Materials and Methods
Peptide synthesis and preparation . Aβ40, Aβ42, single D-amino acid substituted peptides, and di-D-amino acid substituted peptides were synthesized, purified, and characterized in the Biopolymer Lab at UCLA 30 . Briefly, peptide synthesis was performed on an automated peptide synthesizer (Model 433A, Applied Biosystems, Foster City, CA) using 9-fluorenylmethoxycarbonyl-based methods. Peptides were purified using reverse phase high-performance liquid chromatography (RP-HPLC). The purity of the peptides were >95%. Quantitative amino acid analysis and mass spectrometry yielded the expected compositions and molecular weights, respectively, for each peptide. Purified peptides were stored as lyophilizates at –20°C.
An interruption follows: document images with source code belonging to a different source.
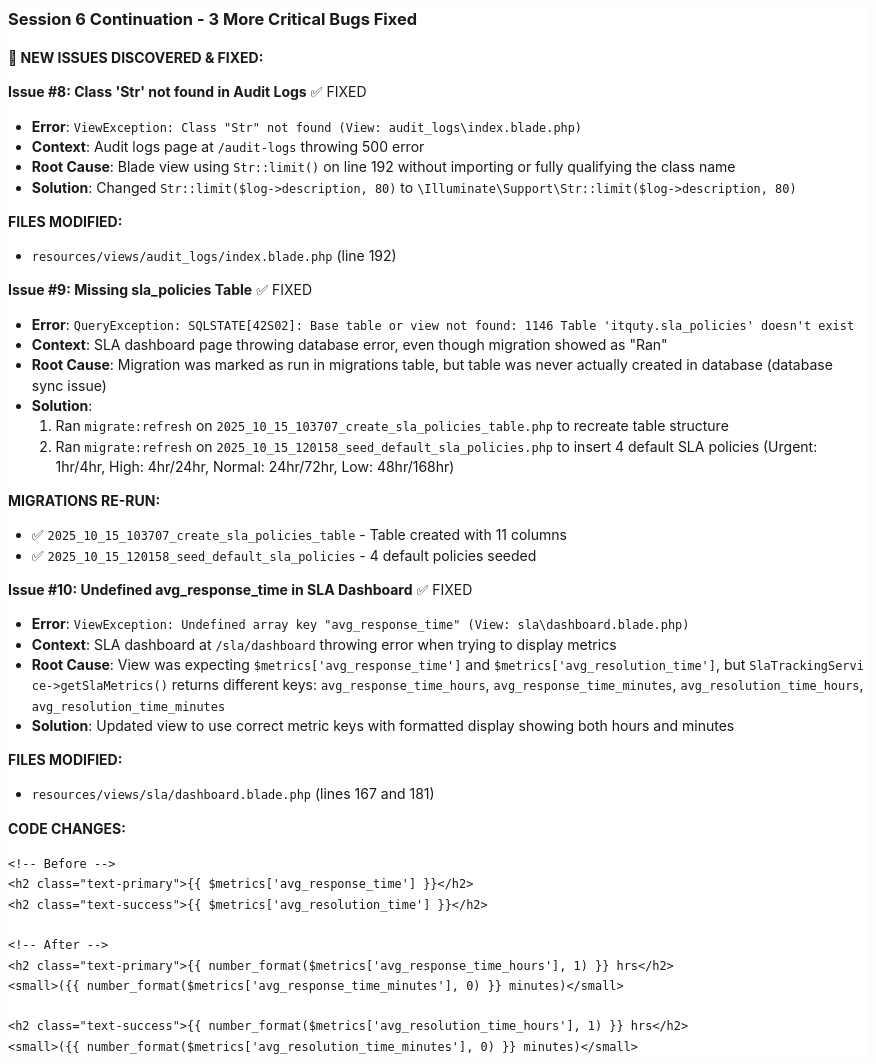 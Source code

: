 
### Session 6 Continuation - 3 More Critical Bugs Fixed

**🚨 NEW ISSUES DISCOVERED & FIXED:**

**Issue #8: Class 'Str' not found in Audit Logs** ✅ FIXED
- **Error**: `ViewException: Class "Str" not found (View: audit_logs\index.blade.php)`
- **Context**: Audit logs page at `/audit-logs` throwing 500 error
- **Root Cause**: Blade view using `Str::limit()` on line 192 without importing or fully qualifying the class name
- **Solution**: Changed `Str::limit($log->description, 80)` to `\Illuminate\Support\Str::limit($log->description, 80)`

**FILES MODIFIED:**
- `resources/views/audit_logs/index.blade.php` (line 192)

**Issue #9: Missing sla_policies Table** ✅ FIXED
- **Error**: `QueryException: SQLSTATE[42S02]: Base table or view not found: 1146 Table 'itquty.sla_policies' doesn't exist`
- **Context**: SLA dashboard page throwing database error, even though migration showed as "Ran"
- **Root Cause**: Migration was marked as run in migrations table, but table was never actually created in database (database sync issue)
- **Solution**: 
  1. Ran `migrate:refresh` on `2025_10_15_103707_create_sla_policies_table.php` to recreate table structure
  2. Ran `migrate:refresh` on `2025_10_15_120158_seed_default_sla_policies.php` to insert 4 default SLA policies (Urgent: 1hr/4hr, High: 4hr/24hr, Normal: 24hr/72hr, Low: 48hr/168hr)

**MIGRATIONS RE-RUN:**
- ✅ `2025_10_15_103707_create_sla_policies_table` - Table created with 11 columns
- ✅ `2025_10_15_120158_seed_default_sla_policies` - 4 default policies seeded

**Issue #10: Undefined avg_response_time in SLA Dashboard** ✅ FIXED
- **Error**: `ViewException: Undefined array key "avg_response_time" (View: sla\dashboard.blade.php)`
- **Context**: SLA dashboard at `/sla/dashboard` throwing error when trying to display metrics
- **Root Cause**: View was expecting `$metrics['avg_response_time']` and `$metrics['avg_resolution_time']`, but `SlaTrackingService->getSlaMetrics()` returns different keys: `avg_response_time_hours`, `avg_response_time_minutes`, `avg_resolution_time_hours`, `avg_resolution_time_minutes`
- **Solution**: Updated view to use correct metric keys with formatted display showing both hours and minutes

**FILES MODIFIED:**
- `resources/views/sla/dashboard.blade.php` (lines 167 and 181)

**CODE CHANGES:**
```blade
<!-- Before -->
<h2 class="text-primary">{{ $metrics['avg_response_time'] }}</h2>
<h2 class="text-success">{{ $metrics['avg_resolution_time'] }}</h2>

<!-- After -->
<h2 class="text-primary">{{ number_format($metrics['avg_response_time_hours'], 1) }} hrs</h2>
<small>({{ number_format($metrics['avg_response_time_minutes'], 0) }} minutes)</small>

<h2 class="text-success">{{ number_format($metrics['avg_resolution_time_hours'], 1) }} hrs</h2>
<small>({{ number_format($metrics['avg_resolution_time_minutes'], 0) }} minutes)</small>
```
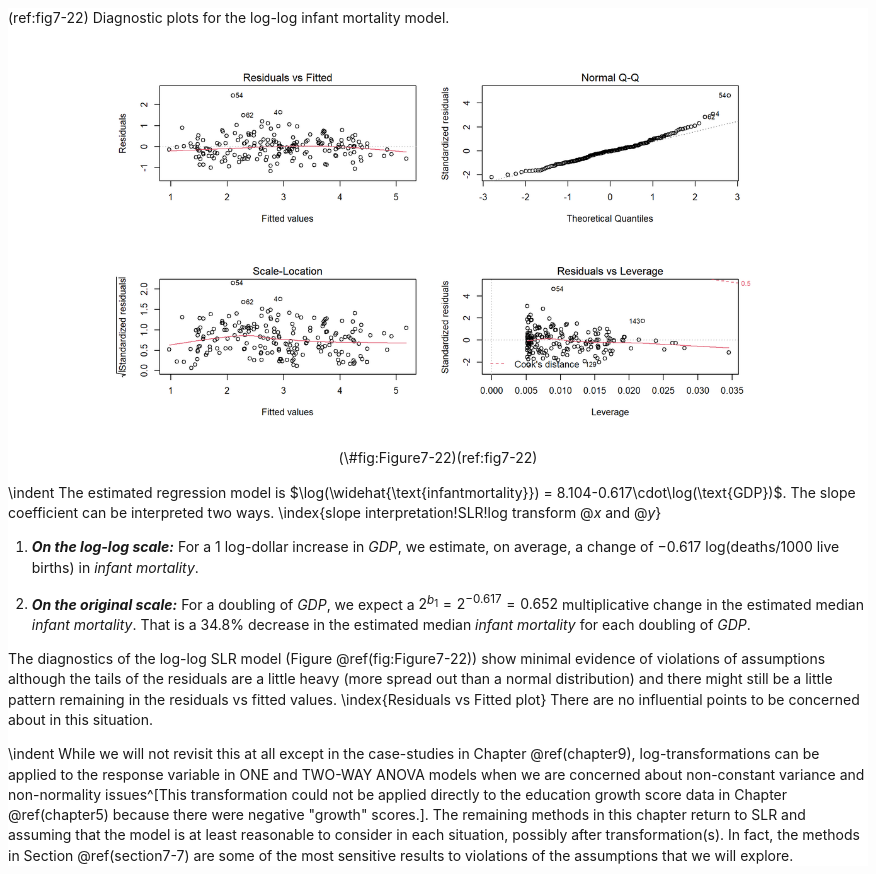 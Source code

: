 (ref:fig7-22) Diagnostic plots for the log-log infant mortality model.

<div class="figure" style="text-align: center">
<img src="07-simpleLinearRegressionInference_files/figure-html/Figure7-22-1.png" alt="(ref:fig7-22)" width="75%" />
<p class="caption">(\#fig:Figure7-22)(ref:fig7-22)</p>
</div>

\indent The estimated regression model is
$\log(\widehat{\text{infantmortality}}) = 8.104-0.617\cdot\log(\text{GDP})$.
The slope coefficient can be interpreted two ways.
\index{slope interpretation!SLR!log transform @$x$ and @$y$}

1. ***On the log-log scale:*** For a 1 log-dollar increase in *GDP*, we estimate, on average,
a change of $-0.617$ log(deaths/1000 live births) in *infant mortality*.

2. ***On the original scale:*** For a doubling of *GDP*, we expect a 
$2^{b_1} = 2^{-0.617} = 0.652$ multiplicative change in the estimated median *infant mortality*. 
That is a 34.8%
decrease in the estimated median *infant mortality* for each doubling of *GDP*. 

The diagnostics of the log-log SLR model (Figure \@ref(fig:Figure7-22))
show minimal evidence of violations of assumptions although the tails of
the residuals are a little heavy (more spread out than a normal distribution)
and there might still be a little pattern remaining in the residuals vs fitted values. 
\index{Residuals vs Fitted plot}
There are no influential points to be concerned about in this situation.

\indent While we will not revisit this at all except in the case-studies 
in Chapter \@ref(chapter9),
log-transformations can be applied to the response variable in ONE and TWO-WAY
ANOVA models when we are concerned about non-constant variance and
non-normality issues^[This transformation could not be applied directly to the education growth score data in Chapter \@ref(chapter5) because there were negative "growth" scores.]. The remaining methods in this chapter return to SLR and assuming
that the model is at least reasonable to consider in each situation, possibly after transformation(s). In fact, the methods in Section \@ref(section7-7)
are some of the most sensitive results to violations of the assumptions that we
will explore.

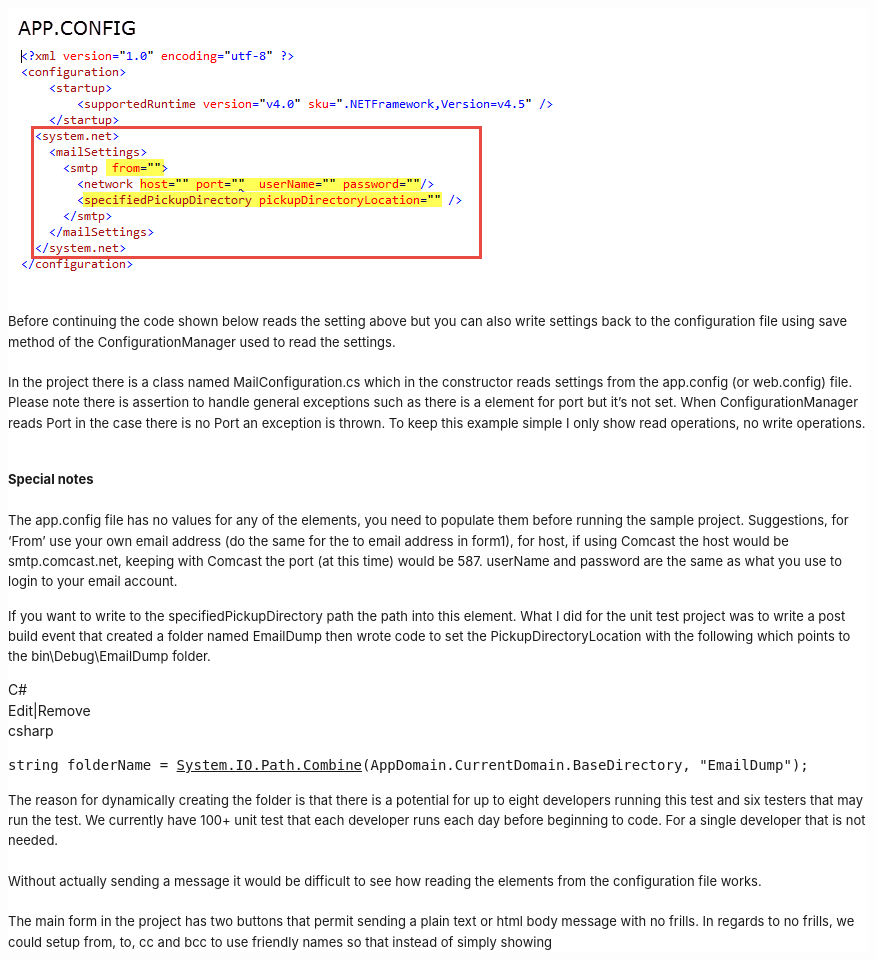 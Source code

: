 <p><img id="145666" src="145666-figure1.png" alt="" width="559" height="284"></p>
<p><span style="font-size:small">Before continuing the code shown below reads the setting above but you can also write settings back to the configuration file using save method of the ConfigurationManager used to read the settings.<br>
<br>
In the project there is a class named MailConfiguration.cs which in the constructor reads settings from the app.config (or web.config) file. Please note there is assertion to handle general exceptions such as there is a element for port but it&rsquo;s not set.
 When ConfigurationManager reads Port in the case there is no Port an exception is thrown. To keep this example simple I only show read operations, no write operations.</span></p>
<h2><span style="font-size:small">Special notes</span></h2>
<p><span style="font-size:small">The app.config file has no values for any of the elements, you need to populate them before running the sample project. Suggestions, for &lsquo;From&rsquo; use your own email address (do the same for the to email address in
 form1), for host, if using Comcast the host would be smtp.comcast.net, keeping with Comcast the port (at this time) would be 587. userName and password are the same as what you use to login to your email account.</span></p>
<p><span style="font-size:small">If you want to write to the specifiedPickupDirectory path the path into this element. What I did for the unit test project was to write a post build event that created a folder named EmailDump then wrote code to set the PickupDirectoryLocation
 with the following which points to the bin\Debug\EmailDump folder.</span></p>
<div class="scriptcode">
<div class="pluginEditHolder" pluginCommand="mceScriptCode">
<div class="title"><span>C#</span></div>
<div class="pluginLinkHolder"><span class="pluginEditHolderLink">Edit</span>|<span class="pluginRemoveHolderLink">Remove</span></div>
<span class="hidden">csharp</span>

<div class="preview">
<pre class="csharp"><span class="cs__keyword">string</span>&nbsp;folderName&nbsp;=&nbsp;<a class="libraryLink" href="https://msdn.microsoft.com/en-US/library/System.IO.Path.Combine.aspx" target="_blank" title="Auto generated link to System.IO.Path.Combine">System.IO.Path.Combine</a>(AppDomain.CurrentDomain.BaseDirectory,&nbsp;<span class="cs__string">&quot;EmailDump&quot;</span>);</pre>
</div>
</div>
</div>
<p><span style="font-size:small">The reason for dynamically creating the folder is that there is a potential for up to eight developers running this test and six testers that may run the test. We currently have 100&#43; unit test that each developer runs each day
 before beginning to code. For a single developer that is not needed.</span><br>
<br>
<span style="font-size:small">Without actually sending a message it would be difficult to see how reading the elements from the configuration file works.</span><br>
<br>
<span style="font-size:small">The main form in the project has two buttons that permit sending a plain text or html body message with no frills. In regards to no frills, we could setup from, to, cc and bcc to use friendly names so that instead of simply showing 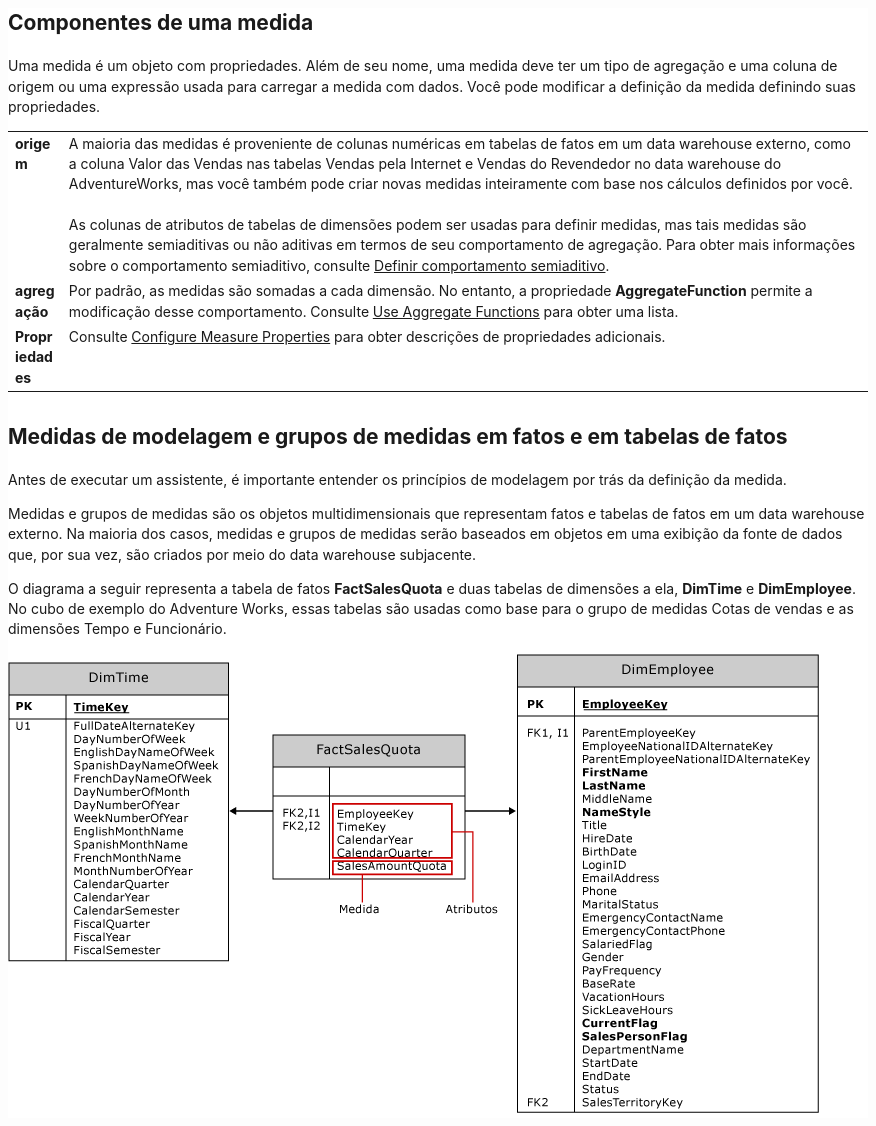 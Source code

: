 ##  <a name="bkmk_comps"></a> Componentes de uma medida  
 Uma medida é um objeto com propriedades. Além de seu nome, uma medida deve ter um tipo de agregação e uma coluna de origem ou uma expressão usada para carregar a medida com dados. Você pode modificar a definição da medida definindo suas propriedades.  
  
|||  
|-|-|  
|**origem**|A maioria das medidas é proveniente de colunas numéricas em tabelas de fatos em um data warehouse externo, como a coluna Valor das Vendas nas tabelas Vendas pela Internet e Vendas do Revendedor no data warehouse do AdventureWorks, mas você também pode criar novas medidas inteiramente com base nos cálculos definidos por você.<br /><br /> As colunas de atributos de tabelas de dimensões podem ser usadas para definir medidas, mas tais medidas são geralmente semiaditivas ou não aditivas em termos de seu comportamento de agregação. Para obter mais informações sobre o comportamento semiaditivo, consulte [Definir comportamento semiaditivo](../../analysis-services/multidimensional-models/define-semiadditive-behavior.md).|  
|**agregação**|Por padrão, as medidas são somadas a cada dimensão. No entanto, a propriedade **AggregateFunction** permite a modificação desse comportamento. Consulte [Use Aggregate Functions](../../analysis-services/multidimensional-models/use-aggregate-functions.md) para obter uma lista.|  
|**Propriedades**|Consulte [Configure Measure Properties](../../analysis-services/multidimensional-models/configure-measure-properties.md) para obter descrições de propriedades adicionais.|  
  
##  <a name="bkmk_modeling"></a> Medidas de modelagem e grupos de medidas em fatos e em tabelas de fatos  
 Antes de executar um assistente, é importante entender os princípios de modelagem por trás da definição da medida.  
  
 Medidas e grupos de medidas são os objetos multidimensionais que representam fatos e tabelas de fatos em um data warehouse externo. Na maioria dos casos, medidas e grupos de medidas serão baseados em objetos em uma exibição da fonte de dados que, por sua vez, são criados por meio do data warehouse subjacente.  
  
 O diagrama a seguir representa a tabela de fatos **FactSalesQuota** e duas tabelas de dimensões a ela, **DimTime** e **DimEmployee**. No cubo de exemplo do Adventure Works, essas tabelas são usadas como base para o grupo de medidas Cotas de vendas e as dimensões Tempo e Funcionário.  
  
 ![Tabela FactSalesQuota com duas tabelas de dimensões](../../analysis-services/multidimensional-models/media/factsalesquota.gif "tabela FactSalesQuota com duas tabelas de dimensão")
Peptide lyophilizates were solvated initially in 10% (v/v) 60 mM NaOH, 45% (v/v) H2O (prepared using a Synthesis A10 water purification system (Millipore, Bedford, MA), and 45% (v/v) 22.2 mM sodium phosphate, pH 7.4, on ice. The solutions were sonicated for 1 min in an ultrasonic water bath (Model 1510, Branson Ultrasonics Corp., Danbury, CT) and then they were filtered using a Microcon centrifugal filter (30 kDa molecular mass cut-off, Millipore, Bedford, MA) at 14,000 × g for 10 min at room temperature (RT; ≈22 °C) The concentrations of the resulting filtrates were determined by UV absorbance using an extinction coefficient ε270=1276 L mol-1 cm-1. The peptide concentration then was adjusted to 40 μM using 10 mM sodium phosphate, pH 7.4.